ENTRIES SHOWN =>
┄┄┄┄┄┄┄┄┄┄

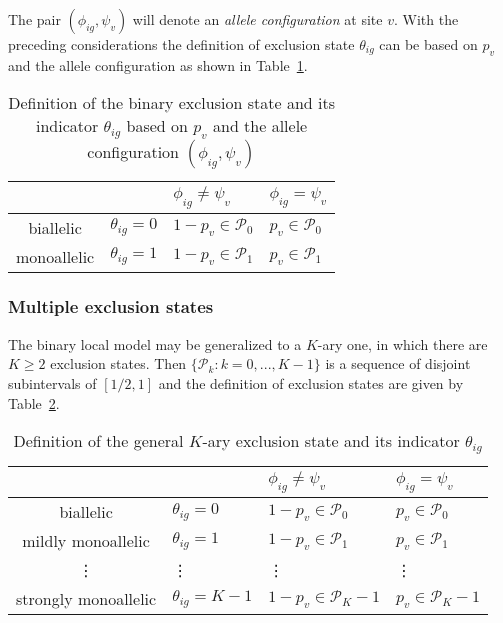 \documentclass[letterpaper]{article}
\begin{document}
The pair \((\phi_{ig},\psi_v)\) will denote an \emph{allele configuration} at
site \(v\).  With the preceding considerations the definition of exclusion
state \(\theta_{ig}\) can be based on \(p_v\) and the allele configuration as
shown in Table~\ref{tab:def-exclusion-state}.
\begin{table}[b]
\begin{center}
\begin{tabular}{cl|ll|}
& & \(\phi_{ig}\neq\psi_v\) & \(\phi_{ig}=\psi_v\) \\
\hline
biallelic & \(\theta_{ig}=0\) & \(1-p_v \in \mathcal{P}_0\) & \(p_v \in \mathcal{P}_0\) \\
monoallelic & \(\theta_{ig}=1\) & \(1-p_v \in \mathcal{P}_1\) & \(p_v \in \mathcal{P}_1\) \\
\hline
\end{tabular}
\caption{
Definition of the binary exclusion state and its indicator \(\theta_{ig}\) based on
\(p_v\) and the allele configuration \((\phi_{ig},\psi_v)\)
}
\label{tab:def-exclusion-state}
\end{center}
\end{table}

\subsubsection{Multiple exclusion states}
\label{sec:local-multinomial}

The binary local model may be generalized to a \(K\)-ary one, in which there
are \(K\ge 2\) exclusion states.  Then \(\{\mathcal{P}_k: k=0,...,K-1\}\) is a
sequence of disjoint subintervals of \([1/2,1]\) and
the definition of exclusion
states are given by Table~\ref{tab:def-exclusion-state-multi}.
\begin{table}[h]
\begin{center}
\begin{tabular}{cl|ll|}
& & \(\phi_{ig}\neq\psi_v\) & \(\phi_{ig}=\psi_v\) \\
\hline
biallelic & \(\theta_{ig}=0\) & \(1-p_v \in \mathcal{P}_0\) & \(p_v \in \mathcal{P}_0\) \\
mildly monoallelic & \(\theta_{ig}=1\) & \(1-p_v \in \mathcal{P}_1\) & \(p_v \in \mathcal{P}_1\) \\
\vdots & \vdots & \vdots & \vdots \\
strongly monoallelic & \(\theta_{ig}=K-1\) & \(1-p_v \in \mathcal{P}_K-1\) & \(p_v \in \mathcal{P}_K-1\) \\
\hline
\end{tabular}
\caption{
Definition of the general \(K\)-ary exclusion state and its indicator \(\theta_{ig}\)
}
\label{tab:def-exclusion-state-multi}
\end{center}
\end{table}
\end{document}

┄┄┄┄┄┄┄┄┄┄

WHAT TO WORK ON =>
Each line from the start of the entries to the line holding "The binary local" is to be given again exactly, both ends included, and each picture is to be left out.

RESULT FOR THIS TASK =>
 \documentclass[letterpaper]{article}
\begin{document}
The pair \((\phi_{ig},\psi_v)\) will denote an \emph{allele configuration} at
site \(v\).  With the preceding considerations the definition of exclusion
state \(\theta_{ig}\) can be based on \(p_v\) and the allele configuration as
shown in Table~\ref{tab:def-exclusion-state}.
\begin{table}[b]
\begin{center}
\begin{tabular}{cl|ll|}
& & \(\phi_{ig}\neq\psi_v\) & \(\phi_{ig}=\psi_v\) \\
\hline
biallelic & \(\theta_{ig}=0\) & \(1-p_v \in \mathcal{P}_0\) & \(p_v \in \mathcal{P}_0\) \\
monoallelic & \(\theta_{ig}=1\) & \(1-p_v \in \mathcal{P}_1\) & \(p_v \in \mathcal{P}_1\) \\
\hline
\end{tabular}
\caption{
Definition of the binary exclusion state and its indicator \(\theta_{ig}\) based on
\(p_v\) and the allele configuration \((\phi_{ig},\psi_v)\)
}
\label{tab:def-exclusion-state}
\end{center}
\end{table}

\subsubsection{Multiple exclusion states}
\label{sec:local-multinomial}

The binary local model may be generalized to a \(K\)-ary one, in which there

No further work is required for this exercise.